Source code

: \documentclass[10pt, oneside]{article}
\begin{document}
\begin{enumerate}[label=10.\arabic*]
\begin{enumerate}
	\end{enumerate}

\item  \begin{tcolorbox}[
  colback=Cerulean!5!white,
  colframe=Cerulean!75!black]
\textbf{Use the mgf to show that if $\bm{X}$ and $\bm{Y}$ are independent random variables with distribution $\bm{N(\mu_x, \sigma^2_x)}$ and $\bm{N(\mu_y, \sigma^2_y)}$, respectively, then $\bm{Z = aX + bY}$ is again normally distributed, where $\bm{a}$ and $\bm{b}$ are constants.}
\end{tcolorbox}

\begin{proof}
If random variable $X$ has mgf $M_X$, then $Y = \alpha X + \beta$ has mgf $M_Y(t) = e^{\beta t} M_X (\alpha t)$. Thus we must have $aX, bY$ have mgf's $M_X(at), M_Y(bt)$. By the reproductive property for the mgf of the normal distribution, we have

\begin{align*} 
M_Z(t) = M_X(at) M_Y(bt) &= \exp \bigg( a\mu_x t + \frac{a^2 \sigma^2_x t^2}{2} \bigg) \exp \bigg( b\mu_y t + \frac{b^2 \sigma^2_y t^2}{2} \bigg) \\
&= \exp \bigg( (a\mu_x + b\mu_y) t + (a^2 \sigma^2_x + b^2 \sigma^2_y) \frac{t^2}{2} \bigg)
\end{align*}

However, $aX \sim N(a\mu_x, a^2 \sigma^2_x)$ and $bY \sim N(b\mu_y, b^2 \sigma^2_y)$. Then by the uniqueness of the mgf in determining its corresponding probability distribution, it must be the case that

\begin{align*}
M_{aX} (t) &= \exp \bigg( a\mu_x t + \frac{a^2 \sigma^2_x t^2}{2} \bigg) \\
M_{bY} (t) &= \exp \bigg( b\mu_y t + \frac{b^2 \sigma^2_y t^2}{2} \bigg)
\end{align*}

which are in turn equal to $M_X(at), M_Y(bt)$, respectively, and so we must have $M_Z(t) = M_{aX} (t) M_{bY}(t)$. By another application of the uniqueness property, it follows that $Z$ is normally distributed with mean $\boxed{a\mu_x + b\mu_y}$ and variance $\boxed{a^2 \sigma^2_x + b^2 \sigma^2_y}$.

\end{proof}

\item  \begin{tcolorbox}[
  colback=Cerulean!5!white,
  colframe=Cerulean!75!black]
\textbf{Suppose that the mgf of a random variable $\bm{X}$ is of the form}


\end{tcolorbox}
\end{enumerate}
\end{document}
* * *
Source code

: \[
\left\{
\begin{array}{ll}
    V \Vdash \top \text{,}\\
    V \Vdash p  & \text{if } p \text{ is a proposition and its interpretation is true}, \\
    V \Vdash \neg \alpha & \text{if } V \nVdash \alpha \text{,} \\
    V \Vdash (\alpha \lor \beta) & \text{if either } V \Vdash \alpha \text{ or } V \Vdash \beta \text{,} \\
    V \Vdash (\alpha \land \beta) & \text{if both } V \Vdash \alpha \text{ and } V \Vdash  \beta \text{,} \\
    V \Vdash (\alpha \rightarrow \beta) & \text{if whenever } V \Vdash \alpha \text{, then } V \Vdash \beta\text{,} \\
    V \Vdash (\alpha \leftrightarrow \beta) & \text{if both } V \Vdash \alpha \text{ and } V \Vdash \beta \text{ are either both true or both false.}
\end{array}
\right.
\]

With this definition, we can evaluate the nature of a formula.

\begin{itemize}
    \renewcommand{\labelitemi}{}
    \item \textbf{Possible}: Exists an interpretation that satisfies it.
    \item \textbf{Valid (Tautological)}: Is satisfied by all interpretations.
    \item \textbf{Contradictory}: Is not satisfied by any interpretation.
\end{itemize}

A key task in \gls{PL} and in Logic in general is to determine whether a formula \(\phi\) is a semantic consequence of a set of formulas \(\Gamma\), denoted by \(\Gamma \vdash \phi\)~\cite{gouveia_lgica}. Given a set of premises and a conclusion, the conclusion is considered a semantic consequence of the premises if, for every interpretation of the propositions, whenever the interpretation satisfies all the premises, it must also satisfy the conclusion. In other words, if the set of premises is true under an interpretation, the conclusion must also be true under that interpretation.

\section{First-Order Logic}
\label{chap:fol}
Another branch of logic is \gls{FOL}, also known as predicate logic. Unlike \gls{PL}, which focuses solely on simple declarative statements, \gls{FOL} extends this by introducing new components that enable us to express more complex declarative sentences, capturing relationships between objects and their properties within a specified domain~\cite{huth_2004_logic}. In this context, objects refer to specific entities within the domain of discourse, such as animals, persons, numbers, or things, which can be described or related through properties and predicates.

- _Required action_: Every line in the entries that contains the word "both" should be counted, and the total stated alone.

- _Worked solution_: 2